Configuration Reference

librechat.yamlsummarization block

Field Type Default Description
enabled boolean true Top-level kill switch. Set false to disable summarization globally.
provider string Agent's own provider LLM provider for the summarizer (e.g. anthropic, bedrock).
model string Agent's own model Model for summarization calls.
parameters object {} Extra LLM constructor params (temperature, etc.). Also accepts maxSummaryTokens.
prompt string Built-in checkpoint prompt Custom prompt for initial summarization.
updatePrompt string Built-in update prompt Custom prompt for re-compaction when a prior summary exists. Falls back to prompt.
trigger object Always on overflow When to fire summarization. See trigger types below.
reserveRatio number (0-1) 0.05 Fraction of token budget reserved as headroom. Pruning triggers at budget * (1 - r).
maxSummaryTokens number 2048 Max output tokens for the summarization model.
contextPruning object disabled Position-based context pruning (only applies when summarization is disabled).

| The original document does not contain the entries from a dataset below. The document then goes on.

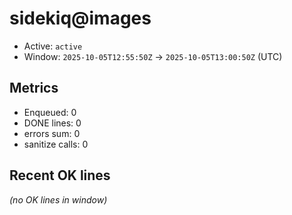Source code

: # sidekiq@images

- Active: `active`
- Window: `2025-10-05T12:55:50Z` → `2025-10-05T13:00:50Z` (UTC)

## Metrics
- Enqueued: 0
- DONE lines: 0
- errors sum: 0
- sanitize calls: 0

## Recent OK lines
_(no OK lines in window)_
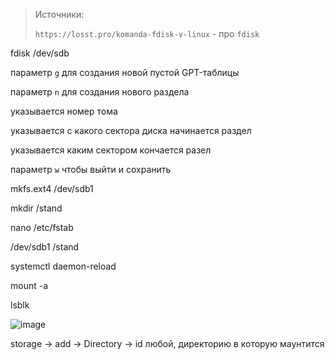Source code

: > Источники:
>
> `https://losst.pro/komanda-fdisk-v-linux` - про `fdisk`

fdisk /dev/sdb

параметр `g` для создания новой пустой GPT-таблицы

параметр `n` для создания нового раздела

указывается номер тома

указывается с какого сектора диска начинается раздел

указывается каким сектором кончается разел

параметр `w` чтобы выйти и сохранить

mkfs.ext4 /dev/sdb1

mkdir /stand

nano /etc/fstab

/dev/sdb1 /stand

systemctl daemon-reload

mount -a 

lsblk

![image](https://github.com/user-attachments/assets/a3e1e2d5-e6cf-4bd4-9d40-1be7145f2a4e)


storage -> add -> Directory -> id любой, директорию в которую маунтится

Trigger types (trigger field)

Type Value Behavior
token_ratio 0.0-1.0 Fire when 1 - effectiveRemainingContextTokens / maxContextTokens >= value
remaining_tokens number Fire when effectiveRemainingContextTokens <= value
messages_to_refine number Fire when messagesToRefine.length >= value
(not set) Fire whenever pruning drops any messages (default)

contextPruning sub-config (summarization-disabled path only)

Field Type Default Description
enabled boolean false Enable position-based tool result degradation.
keepLastAssistants number (0-10) Number of recent assistant turns to protect from pruning.
softTrimRatio number (0-1) Position threshold for head+tail soft-trim.
hardClearRatio number (0-1) Position threshold for full content replacement.
minPrunableToolChars number Minimum chars before a tool result is eligible for pruning.

parameters sub-fields (extracted before passing to LLM)

Field Type Default Description
maxSummaryTokens number 2048 Can also be set here (same as top-level field).